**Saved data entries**
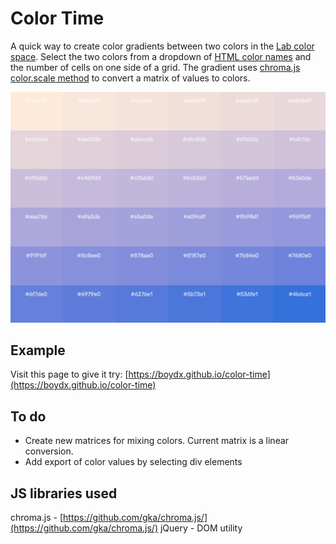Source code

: # Color Time

A quick way to create color gradients between two colors in the [Lab color space](https://en.wikipedia.org/wiki/Lab_color_space). Select the two colors from a dropdown of [HTML color names](https://www.w3schools.com/colors/colors_names.asp) and the number of cells on one side of a grid. The gradient uses [chroma.js color.scale method](https://gka.github.io/chroma.js/#color-scales) to convert a matrix of values to colors.

![Example of gradient](images/example.png)

## Example

Visit this page to give it try: [https://boydx.github.io/color-time](https://boydx.github.io/color-time)

## To do

* Create new matrices for mixing colors. Current matrix is a linear conversion.
* Add export of color values by selecting div elements

## JS libraries used

chroma.js - [https://github.com/gka/chroma.js/](https://github.com/gka/chroma.js/)
jQuery - DOM utility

**REQUIRED ACTION**
From first line to last, return the records verbatim without their pictures.

**SOLUTION FOR THIS EXERCISE**
Source code

: # Color Time

A quick way to create color gradients between two colors in the [Lab color space](https://en.wikipedia.org/wiki/Lab_color_space). Select the two colors from a dropdown of [HTML color names](https://www.w3schools.com/colors/colors_names.asp) and the number of cells on one side of a grid. The gradient uses [chroma.js color.scale method](https://gka.github.io/chroma.js/#color-scales) to convert a matrix of values to colors.

![Example of gradient](images/example.png)

## Example

Visit this page to give it try: [https://boydx.github.io/color-time](https://boydx.github.io/color-time)

## To do

* Create new matrices for mixing colors. Current matrix is a linear conversion.
* Add export of color values by selecting div elements

## JS libraries used

chroma.js - [https://github.com/gka/chroma.js/](https://github.com/gka/chroma.js/)
jQuery - DOM utility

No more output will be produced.